Pictures paired with source code
▼▼▼

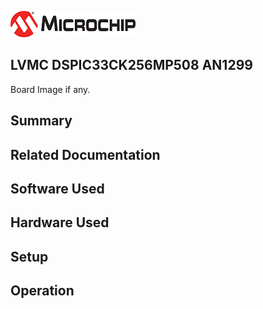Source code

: ![image](images/microchip.jpg) 

## LVMC DSPIC33CK256MP508 AN1299

Board Image if any.

## Summary


## Related Documentation


## Software Used 


## Hardware Used


## Setup


## Operation



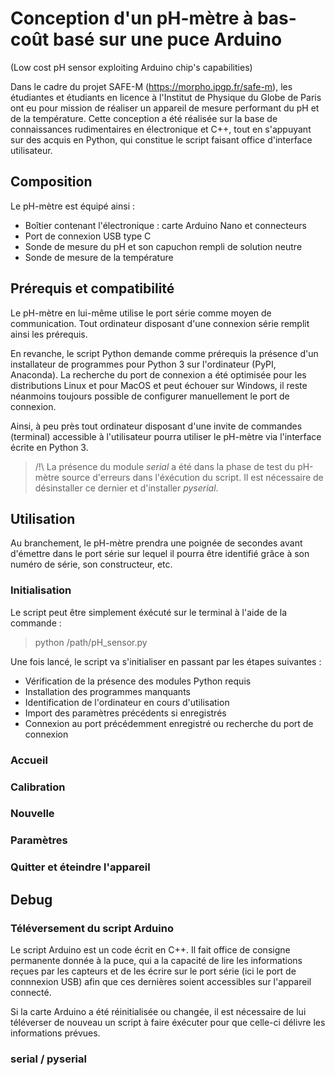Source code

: # Conception d'un pH-mètre à bas-coût basé sur une puce Arduino

(Low cost pH sensor exploiting Arduino chip's capabilities)

Dans le cadre du projet SAFE-M (https://morpho.ipgp.fr/safe-m), les étudiantes et étudiants en licence à l'Institut de Physique du Globe de Paris ont eu pour mission de réaliser un appareil de mesure performant du pH et de la température. Cette conception a été réalisée sur la base de connaissances rudimentaires en électronique et C++, tout en s'appuyant sur des acquis en Python, qui constitue le script faisant office d'interface utilisateur.

## Composition

Le pH-mètre est équipé ainsi :
- Boîtier contenant l'électronique : carte Arduino Nano et connecteurs
- Port de connexion USB type C
- Sonde de mesure du pH et son capuchon rempli de solution neutre
- Sonde de mesure de la température

## Prérequis et compatibilité

Le pH-mètre en lui-même utilise le port série comme moyen de communication. Tout ordinateur disposant d'une connexion série remplit ainsi les prérequis.

En revanche, le script Python demande comme prérequis la présence d'un installateur de programmes pour Python 3 sur l'ordinateur (PyPI, Anaconda). La recherche du port de connexion a été optimisée pour les distributions Linux et pour MacOS et peut échouer sur Windows, il reste néanmoins toujours possible de configurer manuellement le port de connexion.

Ainsi, à peu près tout ordinateur disposant d'une invite de commandes (terminal) accessible à l'utilisateur pourra utiliser le pH-mètre via l'interface écrite en Python 3.

> /!\ La présence du module *serial* a été dans la phase de test du pH-mètre source d'erreurs dans l'éxécution du script. Il est nécessaire de désinstaller ce dernier et d'installer *pyserial*.


## Utilisation

Au branchement, le pH-mètre prendra une poignée de secondes avant d'émettre dans le port série sur lequel il pourra être identifié grâce à son numéro de série, son constructeur, etc.

### Initialisation

Le script peut être simplement éxécuté sur le terminal à l'aide de la commande :
> python /path/pH_sensor.py

Une fois lancé, le script va s'initialiser en passant par les étapes suivantes :
- Vérification de la présence des modules Python requis
- Installation des programmes manquants
- Identification de l'ordinateur en cours d'utilisation
- Import des paramètres précédents si enregistrés
- Connexion au port précédemment enregistré ou recherche du port de connexion

### Accueil

### Calibration

### Nouvelle

### Paramètres

### Quitter et éteindre l'appareil


## Debug

### Téléversement du script Arduino

Le script Arduino est un code écrit en C++. Il fait office de consigne permanente donnée à la puce, qui a la capacité de lire les informations reçues par les capteurs et de les écrire sur le port série (ici le port de connnexion USB) afin que ces dernières soient accessibles sur l'appareil connecté.

Si la carte Arduino a été réinitialisée ou changée, il est nécessaire de lui téléverser de nouveau un script à faire éxécuter pour que celle-ci délivre les informations prévues.


### serial / pyserial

▲▲▲

• _Activity_
All of the entries above are to be transcribed word for word, with no pictures included.

• _Reply to the task_
Source code

: ![image](images/microchip.jpg) 

## LVMC DSPIC33CK256MP508 AN1299

Board Image if any.

## Summary


## Related Documentation


## Software Used 


## Hardware Used


## Setup


## Operation



Source code

: # Conception d'un pH-mètre à bas-coût basé sur une puce Arduino

(Low cost pH sensor exploiting Arduino chip's capabilities)

Dans le cadre du projet SAFE-M (https://morpho.ipgp.fr/safe-m), les étudiantes et étudiants en licence à l'Institut de Physique du Globe de Paris ont eu pour mission de réaliser un appareil de mesure performant du pH et de la température. Cette conception a été réalisée sur la base de connaissances rudimentaires en électronique et C++, tout en s'appuyant sur des acquis en Python, qui constitue le script faisant office d'interface utilisateur.

## Composition

Le pH-mètre est équipé ainsi :
- Boîtier contenant l'électronique : carte Arduino Nano et connecteurs
- Port de connexion USB type C
- Sonde de mesure du pH et son capuchon rempli de solution neutre
- Sonde de mesure de la température

## Prérequis et compatibilité

Le pH-mètre en lui-même utilise le port série comme moyen de communication. Tout ordinateur disposant d'une connexion série remplit ainsi les prérequis.

En revanche, le script Python demande comme prérequis la présence d'un installateur de programmes pour Python 3 sur l'ordinateur (PyPI, Anaconda). La recherche du port de connexion a été optimisée pour les distributions Linux et pour MacOS et peut échouer sur Windows, il reste néanmoins toujours possible de configurer manuellement le port de connexion.

Ainsi, à peu près tout ordinateur disposant d'une invite de commandes (terminal) accessible à l'utilisateur pourra utiliser le pH-mètre via l'interface écrite en Python 3.

> /!\ La présence du module *serial* a été dans la phase de test du pH-mètre source d'erreurs dans l'éxécution du script. Il est nécessaire de désinstaller ce dernier et d'installer *pyserial*.


## Utilisation

Au branchement, le pH-mètre prendra une poignée de secondes avant d'émettre dans le port série sur lequel il pourra être identifié grâce à son numéro de série, son constructeur, etc.

### Initialisation

Le script peut être simplement éxécuté sur le terminal à l'aide de la commande :
> python /path/pH_sensor.py

Une fois lancé, le script va s'initialiser en passant par les étapes suivantes :
- Vérification de la présence des modules Python requis
- Installation des programmes manquants
- Identification de l'ordinateur en cours d'utilisation
- Import des paramètres précédents si enregistrés
- Connexion au port précédemment enregistré ou recherche du port de connexion

### Accueil

### Calibration

### Nouvelle

### Paramètres

### Quitter et éteindre l'appareil


## Debug

### Téléversement du script Arduino

Le script Arduino est un code écrit en C++. Il fait office de consigne permanente donnée à la puce, qui a la capacité de lire les informations reçues par les capteurs et de les écrire sur le port série (ici le port de connnexion USB) afin que ces dernières soient accessibles sur l'appareil connecté.

Si la carte Arduino a été réinitialisée ou changée, il est nécessaire de lui téléverser de nouveau un script à faire éxécuter pour que celle-ci délivre les informations prévues.


### serial / pyserial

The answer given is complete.